# Pinarello Dogma - Fake or Not?



## Novice.with.ambition (May 11, 2013)

Hello,

this is my first post.

is this a fake?

Pinarello Dogma 60 1 Size 55 Yellow | eBay

is there any advice you can offer?

thanks!!!


----------



## Ventruck (Mar 9, 2009)

1)ebay links are a no-no last I checked.

But to be of some help, I'd say real. Obviously had the money to spend on components and the backstory is better than most. He even has a serial number that you can go follow up.

That same model on Pinarello's site.
CICLI PINARELLO S.p.A.

Only the fork looks different, that could be due to pre-production changes.

Part of me wants to go to a "Forget it" rant. Pinarello has been suffering as a subject of imitation and cliche among the most casual of rich-enough riders. I know each to their own and you're out for a special bike, but Dogma's have been rather unoriginal because of all this. I really don't think you're at risk for a fake bike, but if you're still insecure about it, with all those downsides I'd say forget it.


----------



## bikerjulio (Jan 19, 2010)

I'm no Pina expert. But I have looked into a fair number of fake ads. This looks OK to me.


----------



## tvad (Aug 31, 2003)

Novice.with.ambition said:


> Hello,
> 
> this is my first post.
> 
> ...


This is a no-brainer. Ask the seller for a photo of the serial number on the frame and contact Pinarello with the number and ask if the frame is genuine. They'll respond in 24-48 hours.


----------



## Novice.with.ambition (May 11, 2013)

Thanks for the reply. Its was helpful. 

I wasn't aware of the rule regarding eBay. I'll read up on this.

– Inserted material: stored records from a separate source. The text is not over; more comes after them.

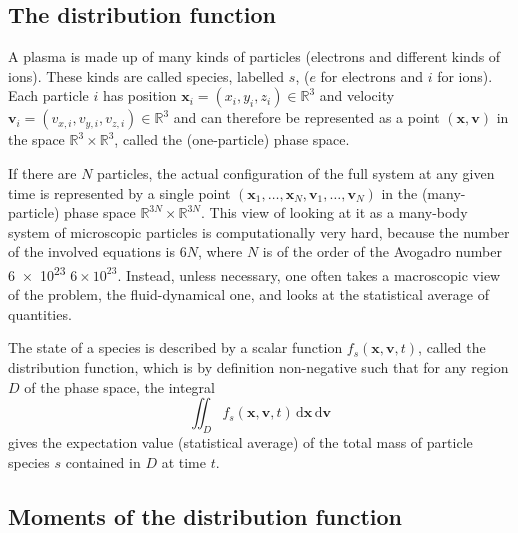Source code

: \documentclass{article}
\begin{document}

\subsection{The distribution function}

A plasma is made up of many kinds of particles (electrons and different kinds of ions). These kinds are called species, labelled $s$, ($e$ for electrons and $i$ for ions). Each particle $i$ has position $\bm{x}_i = (x_i, y_i, z_i) \in \mathbb{R}^3$ and velocity $\bm{v}_i = (v_{x,i}, v_{y,i}, v_{z,i}) \in \mathbb{R}^3$ and can therefore be represented as a point $(\bm{x}, \bm{v})$ in the space $\mathbb{R}^3 \times \mathbb{R}^3$, called the (one-particle) phase space.

If there are $N$ particles, the actual configuration of the full system at any given time is represented by a single point $(\bm{x}_1, \dots, \bm{x}_N, \bm{v}_1, \dots, \bm{v}_N)$ in the (many-particle) phase space $\mathbb{R}^{3N} \times \mathbb{R}^{3N}$. This view of looking at it as a many-body system of microscopic particles is computationally very hard, because the number of the involved equations is $6N$, where $N$ is of the order of the Avogadro number \num{6e23} $6 \times 10^23$. Instead, unless necessary, one often takes a macroscopic view of the problem, the fluid-dynamical one, and looks at the statistical average of quantities.

The state of a species is described by a scalar function $f_s(\bm{x}, \bm{v}, t)$, called the distribution function, which is by definition non-negative such that for any region $D$ of the phase space, the integral
%
\begin{equation}
    \iint_D f_s(\bm{x}, \bm{v}, t) \, \mathrm{d}\bm{x} \, \mathrm{d}\bm{v}
\end{equation}
%
gives the expectation value (statistical average) of the total mass of particle species $s$ contained in $D$ at time $t$.

\subsection{Moments of the distribution function}
\end{document}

I'm aware of the reputational risks of the Pinarello brand. I have not decided on this brand, or specific bike as yet.


----------



## Novice.with.ambition (May 11, 2013)

Thanks for the reply. 

I'll follow this up.


----------



## redondoaveb (Jan 16, 2011)

tvad said:


> This is a no-brainer. Ask the seller for a photo of the serial number on the frame and contact Pinarello with the number and ask if the frame is genuine. They'll respond in 24-48 hours.


Seller posted a picture of the serial number on the frame in his ad.


----------



## aclinjury (Sep 12, 2011)

And how do we know the serial# wasn't stolen?


----------



## redondoaveb (Jan 16, 2011)

aclinjury said:


> And how do we know the serial# wasn't stolen?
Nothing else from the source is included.